--- Records provided Enclosed Below ---
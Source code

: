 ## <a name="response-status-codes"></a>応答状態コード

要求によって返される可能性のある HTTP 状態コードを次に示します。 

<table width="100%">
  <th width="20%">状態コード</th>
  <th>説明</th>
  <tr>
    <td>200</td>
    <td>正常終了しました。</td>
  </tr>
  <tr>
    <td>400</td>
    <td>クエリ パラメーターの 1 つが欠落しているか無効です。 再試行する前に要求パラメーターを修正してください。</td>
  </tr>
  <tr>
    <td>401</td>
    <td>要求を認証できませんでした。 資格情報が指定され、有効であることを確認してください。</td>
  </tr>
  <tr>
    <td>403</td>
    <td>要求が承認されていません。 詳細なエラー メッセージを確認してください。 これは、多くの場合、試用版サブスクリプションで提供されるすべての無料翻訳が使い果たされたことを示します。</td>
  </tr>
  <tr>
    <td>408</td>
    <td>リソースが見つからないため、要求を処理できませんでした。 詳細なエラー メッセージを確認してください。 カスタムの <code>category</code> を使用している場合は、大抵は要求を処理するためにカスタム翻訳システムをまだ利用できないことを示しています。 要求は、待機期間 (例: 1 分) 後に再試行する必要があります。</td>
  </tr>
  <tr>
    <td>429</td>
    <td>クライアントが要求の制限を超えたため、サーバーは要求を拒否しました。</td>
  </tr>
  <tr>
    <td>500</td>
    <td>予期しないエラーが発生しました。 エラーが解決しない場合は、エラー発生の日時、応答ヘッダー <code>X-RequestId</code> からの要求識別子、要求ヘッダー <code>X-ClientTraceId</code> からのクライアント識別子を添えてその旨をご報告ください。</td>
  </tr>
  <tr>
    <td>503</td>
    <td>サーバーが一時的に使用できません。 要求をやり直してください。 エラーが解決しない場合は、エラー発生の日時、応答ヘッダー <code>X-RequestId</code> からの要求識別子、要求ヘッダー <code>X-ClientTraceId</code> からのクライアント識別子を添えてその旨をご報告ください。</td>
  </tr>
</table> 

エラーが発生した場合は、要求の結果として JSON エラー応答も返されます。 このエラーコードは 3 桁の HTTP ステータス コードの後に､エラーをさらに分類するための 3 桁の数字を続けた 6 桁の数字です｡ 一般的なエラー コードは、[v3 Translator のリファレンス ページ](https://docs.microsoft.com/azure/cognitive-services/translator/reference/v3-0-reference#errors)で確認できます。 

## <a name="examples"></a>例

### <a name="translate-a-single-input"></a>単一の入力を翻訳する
--- End of Enclosed Records provided ---
When you find a line in the records that contains the word "エラー発生の日時", copy it.

**Exercise answer**
    <td>予期しないエラーが発生しました。 エラーが解決しない場合は、エラー発生の日時、応答ヘッダー <code>X-RequestId</code> からの要求識別子、要求ヘッダー <code>X-ClientTraceId</code> からのクライアント識別子を添えてその旨をご報告ください。</td>
    <td>サーバーが一時的に使用できません。 要求をやり直してください。 エラーが解決しない場合は、エラー発生の日時、応答ヘッダー <code>X-RequestId</code> からの要求識別子、要求ヘッダー <code>X-ClientTraceId</code> からのクライアント識別子を添えてその旨をご報告ください。</td>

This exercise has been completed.